N. B. : Durant ma thèse, j’ai été amenée à développer une méthode permettant de mieux exploiter un tout nouveau scanner combinant deux types d’images : l’imagerie par résonance magnétique (IRM), apportant une information principalement structurelle, et la tomographie par émission de positrons (TEP) apportant une information fonctionnelle et moléculaire. Avec ce nouveau type de scanners, les images TEP cérébrales ne pouvaient pas être analysées quantitativement et de manière précise car il manquait une information nécessaire pour la reconstruction optimale des images. Ainsi, j’ai consacré ma thèse à la résolution de ce problème. L’acquisition d’une image TEP est habituellement combinée avec celle d’une image de tomodensitométrie (TDM), en général simplement appelée « scanner ». Cette dernière permet la reconstruction optimale de l’image TEP. Afin de limiter l’exposition aux rayons X, il n’est pas souhaitable de faire une acquisition TDM, en plus de l’acquisition TEP/IRM, simplement pour améliorer l’image TEP. L’idée a donc été de générer l’image TDM à partir des images IRM disponibles. Cette méthode de synthèse d’images est à l’heure actuelle utilisée au Dementia Research Centre. Mes recherches étaient très concrètes car elles ouvraient des portes pour la résolution d’autres problèmes de science.
Je me suis beaucoup intéressée au développement méthodologique d’outils informatiques et aux applications possibles, notamment vers le domaine de la santé. À la suite de ma thèse, j’ai eu l’opportunité de réaliser un premier post-doctorat sur la radiothérapie appliquée au cancer de la prostate. L’objectif était de permettre la planification du traitement à partir d’images IRM et j’ai retrouvé des problématiques similaires à celles rencontrées avec les scanners TEP/IRM. Enfin, j’ai intégré l’équipe ARAMIS de l’ICM pour mon second post-doctorat où je suis désormais chargée de recherche CNRS depuis 2018 et poursuis mes travaux sur l’imagerie médicale.
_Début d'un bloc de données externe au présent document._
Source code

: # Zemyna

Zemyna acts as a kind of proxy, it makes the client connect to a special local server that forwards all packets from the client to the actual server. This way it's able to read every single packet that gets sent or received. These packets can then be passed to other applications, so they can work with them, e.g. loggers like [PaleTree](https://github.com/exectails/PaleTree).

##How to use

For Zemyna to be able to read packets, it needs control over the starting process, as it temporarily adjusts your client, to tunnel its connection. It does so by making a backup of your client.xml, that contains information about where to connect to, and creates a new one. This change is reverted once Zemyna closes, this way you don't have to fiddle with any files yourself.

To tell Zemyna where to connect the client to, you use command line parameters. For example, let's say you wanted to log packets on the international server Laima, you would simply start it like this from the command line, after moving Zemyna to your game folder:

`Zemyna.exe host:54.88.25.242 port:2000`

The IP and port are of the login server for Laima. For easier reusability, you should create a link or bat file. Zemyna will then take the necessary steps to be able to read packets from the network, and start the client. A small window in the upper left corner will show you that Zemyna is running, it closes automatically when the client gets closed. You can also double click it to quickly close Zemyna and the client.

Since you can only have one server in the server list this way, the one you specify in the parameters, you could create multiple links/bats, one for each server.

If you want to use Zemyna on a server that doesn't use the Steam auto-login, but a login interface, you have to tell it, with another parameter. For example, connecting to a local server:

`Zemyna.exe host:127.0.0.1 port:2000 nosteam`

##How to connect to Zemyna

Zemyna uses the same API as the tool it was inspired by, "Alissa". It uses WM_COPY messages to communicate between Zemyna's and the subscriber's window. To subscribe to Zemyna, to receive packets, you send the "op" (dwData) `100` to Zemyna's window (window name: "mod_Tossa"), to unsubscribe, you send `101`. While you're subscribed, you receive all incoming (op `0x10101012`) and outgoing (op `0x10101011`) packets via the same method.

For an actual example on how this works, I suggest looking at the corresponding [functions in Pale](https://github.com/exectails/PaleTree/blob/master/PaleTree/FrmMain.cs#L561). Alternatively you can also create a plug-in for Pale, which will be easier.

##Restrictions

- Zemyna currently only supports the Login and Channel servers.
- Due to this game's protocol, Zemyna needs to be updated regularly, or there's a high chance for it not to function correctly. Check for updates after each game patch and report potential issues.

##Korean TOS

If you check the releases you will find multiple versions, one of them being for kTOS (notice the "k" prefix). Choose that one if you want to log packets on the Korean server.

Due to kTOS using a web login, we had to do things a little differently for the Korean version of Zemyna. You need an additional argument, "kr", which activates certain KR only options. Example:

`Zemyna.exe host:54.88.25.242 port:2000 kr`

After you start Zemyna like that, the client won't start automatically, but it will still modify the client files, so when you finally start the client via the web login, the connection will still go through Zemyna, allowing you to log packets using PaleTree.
Quel est votre projet actuel de recherche au sein de l’équipe ARAMIS de l’Institut du Cerveau et de la Moelle épinière ?
N. B. : Tout en conservant l’approche que j’ai eu en thèse, c’est-à-dire rester en lien étroit avec des problématiques concrètes, l’idée est de pouvoir seconder les cliniciens dans l’aide au diagnostic à partir d’images de cerveau. Nous souhaitons permettre une analyse au niveau de l’individu, et donc personnalisée. Je travaille sur la création de cartes d’anomalies de la zone du cerveau. Lorsqu’un clinicien observe une image de patient, il sait à quoi une image « saine » ressemble (il la visualise mentalement), et peut réaliser la comparaison avec le cas du patient. J’essaye de reproduire ces mécanismes grâce à l’informatique. Je cherche donc à recréer en fonction de l’anatomie spécifique du patient quelle serait par exemple son image de TEP s’il n’était pas malade. À partir d’une base de données d’images anatomiques et TEP de sujets sains, et de l’anatomie du patient, j’arrive à recréer l’image de TEP « saine » du patient. Ensuite, par comparaison à la véritable image TEP, je peux définir les zones qui comportent une anomalie. Il existe plusieurs utilités à cette méthode : il s’agit d’un outil visuel pour le clinicien, notamment pour ces centres où il n’y a pas forcément de spécialistes en neurologie. Coté méthodologie, il est également possible d’utiliser ces cartes d’anomalies comme entrée d’algorithmes d’aide au diagnostic, et ainsi en améliorer l’interprétabilité.
La démence est une maladie progressive, avec un avancement différent d’un sujet à l’autre. Ce genre d’approches pourrait dans l’avenir améliorer la prédiction de la progression de la maladie, ce qui serait bien sûr bénéfique pour le patient et son entourage, mais ce qui permettrait aussi de mieux concevoir les essais cliniques ayant pour objectif de freiner la maladie.
Mon travail à l’ICM, situé au cœur de l’hôpital de la Pitié Salpêtrière, est inscrit dans un projet pluridisciplinaire, en interaction avec des neurologues, radiologues et médecins nucléaires. Pour les aspects méthodologiques, je suis en lien avec d’autres chercheuses et chercheurs en informatique via le GdR Madics par exemple ou Prairie, l’Institut Interdisciplinaire d’Intelligence Artificielle de Paris.